La baisse des rendements dans les champs de blé tendre représente des pertes "de l'ordre de 30 000 à 40 000 euros" pour une exploitation agricole moyenne, affirme Arnaud Rousseau. Le représentant syndical craint par ailleurs que le prix payé aux agriculteurs ne baisse, en raison de la qualité des récoltes. "Ce n'est pas systématique, mais le blé, quand il subit comme ça, de manière régulière, des précipitations pendant l'été, sa qualité se dégrade", explique-t-il. Or, si la qualité des céréales est moins bonne, "cela dégrade le prix payé à l'agriculteur", conclut-il.

"Je dirais que je vais avoir une baisse moyenne de 30% de marge sur les cultures impactées [blé tendre, orge, colza]", estime Jean-Bernard Lozier. "Je ne m'en sors pas trop mal parce que je limite au maximum les intrants, ce qui limite mes coûts, analyse le céréalier, mais j'ai des collègues en agriculture conventionnelle qui ont mis plus de produits phytosanitaires pour protéger leurs cultures, parce que la météo était mauvaise, et qui disent déjà que ce sera une année blanche pour eux."

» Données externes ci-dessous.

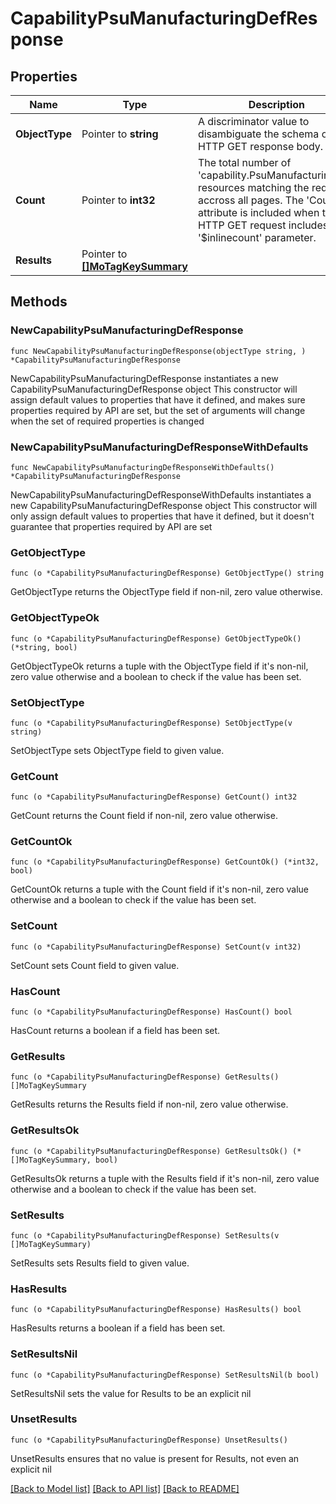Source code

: # CapabilityPsuManufacturingDefResponse

## Properties

Name | Type | Description | Notes
------------ | ------------- | ------------- | -------------
**ObjectType** | Pointer to **string** | A discriminator value to disambiguate the schema of a HTTP GET response body. | 
**Count** | Pointer to **int32** | The total number of &#39;capability.PsuManufacturingDef&#39; resources matching the request, accross all pages. The &#39;Count&#39; attribute is included when the HTTP GET request includes the &#39;$inlinecount&#39; parameter. | [optional] 
**Results** | Pointer to [**[]MoTagKeySummary**](MoTagKeySummary.md) |  | [optional] 

## Methods

### NewCapabilityPsuManufacturingDefResponse

`func NewCapabilityPsuManufacturingDefResponse(objectType string, ) *CapabilityPsuManufacturingDefResponse`

NewCapabilityPsuManufacturingDefResponse instantiates a new CapabilityPsuManufacturingDefResponse object
This constructor will assign default values to properties that have it defined,
and makes sure properties required by API are set, but the set of arguments
will change when the set of required properties is changed

### NewCapabilityPsuManufacturingDefResponseWithDefaults

`func NewCapabilityPsuManufacturingDefResponseWithDefaults() *CapabilityPsuManufacturingDefResponse`

NewCapabilityPsuManufacturingDefResponseWithDefaults instantiates a new CapabilityPsuManufacturingDefResponse object
This constructor will only assign default values to properties that have it defined,
but it doesn't guarantee that properties required by API are set

### GetObjectType

`func (o *CapabilityPsuManufacturingDefResponse) GetObjectType() string`

GetObjectType returns the ObjectType field if non-nil, zero value otherwise.

### GetObjectTypeOk

`func (o *CapabilityPsuManufacturingDefResponse) GetObjectTypeOk() (*string, bool)`

GetObjectTypeOk returns a tuple with the ObjectType field if it's non-nil, zero value otherwise
and a boolean to check if the value has been set.

### SetObjectType

`func (o *CapabilityPsuManufacturingDefResponse) SetObjectType(v string)`

SetObjectType sets ObjectType field to given value.


### GetCount

`func (o *CapabilityPsuManufacturingDefResponse) GetCount() int32`

GetCount returns the Count field if non-nil, zero value otherwise.

### GetCountOk

`func (o *CapabilityPsuManufacturingDefResponse) GetCountOk() (*int32, bool)`

GetCountOk returns a tuple with the Count field if it's non-nil, zero value otherwise
and a boolean to check if the value has been set.

### SetCount

`func (o *CapabilityPsuManufacturingDefResponse) SetCount(v int32)`

SetCount sets Count field to given value.

### HasCount

`func (o *CapabilityPsuManufacturingDefResponse) HasCount() bool`

HasCount returns a boolean if a field has been set.

### GetResults

`func (o *CapabilityPsuManufacturingDefResponse) GetResults() []MoTagKeySummary`

GetResults returns the Results field if non-nil, zero value otherwise.

### GetResultsOk

`func (o *CapabilityPsuManufacturingDefResponse) GetResultsOk() (*[]MoTagKeySummary, bool)`

GetResultsOk returns a tuple with the Results field if it's non-nil, zero value otherwise
and a boolean to check if the value has been set.

### SetResults

`func (o *CapabilityPsuManufacturingDefResponse) SetResults(v []MoTagKeySummary)`

SetResults sets Results field to given value.

### HasResults

`func (o *CapabilityPsuManufacturingDefResponse) HasResults() bool`

HasResults returns a boolean if a field has been set.

### SetResultsNil

`func (o *CapabilityPsuManufacturingDefResponse) SetResultsNil(b bool)`

 SetResultsNil sets the value for Results to be an explicit nil

### UnsetResults
`func (o *CapabilityPsuManufacturingDefResponse) UnsetResults()`

UnsetResults ensures that no value is present for Results, not even an explicit nil

[[Back to Model list]](../README.md#documentation-for-models) [[Back to API list]](../README.md#documentation-for-api-endpoints) [[Back to README]](../README.md)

4 Les prix des produits à base de blé tendre vont-ils augmenter ?

"La mauvaise récolte en France ne pèse rien sur le marché international, ça m'étonnerait que les prix augmentent, juge Jean-Bernard Lozier. C'est complètement impossible de décider d'augmenter les prix, on est entièrement tributaires du marché international." Le cultivateur de l'Eure avance que si les prix des produits à base de blé tendre augmentent, "la mauvaise récolte ne sera qu'un prétexte".

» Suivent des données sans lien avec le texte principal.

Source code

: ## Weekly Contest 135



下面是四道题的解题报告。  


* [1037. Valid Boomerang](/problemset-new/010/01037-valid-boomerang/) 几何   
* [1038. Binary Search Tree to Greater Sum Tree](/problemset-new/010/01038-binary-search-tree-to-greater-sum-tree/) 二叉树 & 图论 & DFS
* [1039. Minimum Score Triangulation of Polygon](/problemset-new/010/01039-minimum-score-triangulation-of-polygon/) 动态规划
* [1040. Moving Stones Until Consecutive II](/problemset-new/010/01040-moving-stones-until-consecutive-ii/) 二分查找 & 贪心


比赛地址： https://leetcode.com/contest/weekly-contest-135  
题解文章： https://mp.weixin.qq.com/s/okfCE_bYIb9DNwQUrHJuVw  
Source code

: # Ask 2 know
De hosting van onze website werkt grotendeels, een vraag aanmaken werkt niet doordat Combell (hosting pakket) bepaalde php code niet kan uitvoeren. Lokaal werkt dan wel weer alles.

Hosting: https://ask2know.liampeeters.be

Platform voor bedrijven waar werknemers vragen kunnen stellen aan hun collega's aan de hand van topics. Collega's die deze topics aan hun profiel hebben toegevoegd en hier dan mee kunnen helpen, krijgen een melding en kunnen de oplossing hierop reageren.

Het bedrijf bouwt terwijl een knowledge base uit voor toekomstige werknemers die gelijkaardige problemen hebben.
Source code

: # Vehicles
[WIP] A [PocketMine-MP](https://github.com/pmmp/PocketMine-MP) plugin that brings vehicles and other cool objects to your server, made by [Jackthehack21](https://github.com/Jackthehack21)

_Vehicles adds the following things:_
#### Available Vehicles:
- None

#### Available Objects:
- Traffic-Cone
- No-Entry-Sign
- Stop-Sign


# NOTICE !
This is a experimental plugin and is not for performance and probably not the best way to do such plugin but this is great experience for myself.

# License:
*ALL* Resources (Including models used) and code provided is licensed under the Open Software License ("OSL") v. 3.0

Le blé tendre, la céréale la plus cultivée en France, fournit de la farine utilisée pour fabriquer du pain, des biscuits ou des gâteaux. Il est globalement utilisé dans la plupart des produits à base de pâte fraîche, contrairement au blé dur, qui est utilisé pour les produits à base de pâte dure, comme les pâtes, la semoule ou le boulgour. Selon les estimations de l'Agreste, la production de blé dur devrait, elle, rester stable entre 2023 et 2024.

5Les agriculteurs vont-ils recevoir des aides de l'Etat ?

Le président de la FNSEA a déjà demandé au ministre de l'Agriculture démissionnaire, Marc Fesneau, de mettre en place "des mesures d'accompagnement de l'Etat classiques", par exemple "sur les taxes sur le foncier non bâti, avec des exonérations, des aides au paiement des charges sociales et fiscales". Fin juillet, le gouvernement s'était dit prêt à activer des dispositifs d'aide exceptionnelle aux céréaliers en cas de mauvaises moissons.

Arnaud Rousseau a aussi exprimé son souhait que les "enveloppes de crise" qui sont ouvertes au niveau de l'Union européenne "soient rapidement activées". Enfin, le représentant de la FNSEA a annoncé que son syndicat était "en pleine négociation avec les banques pour pouvoir bénéficier (…) de conditions de trésorerie", comme "des prêts bonifiés avec des taux réduits qui permettront de continuer les cycles d'exploitation".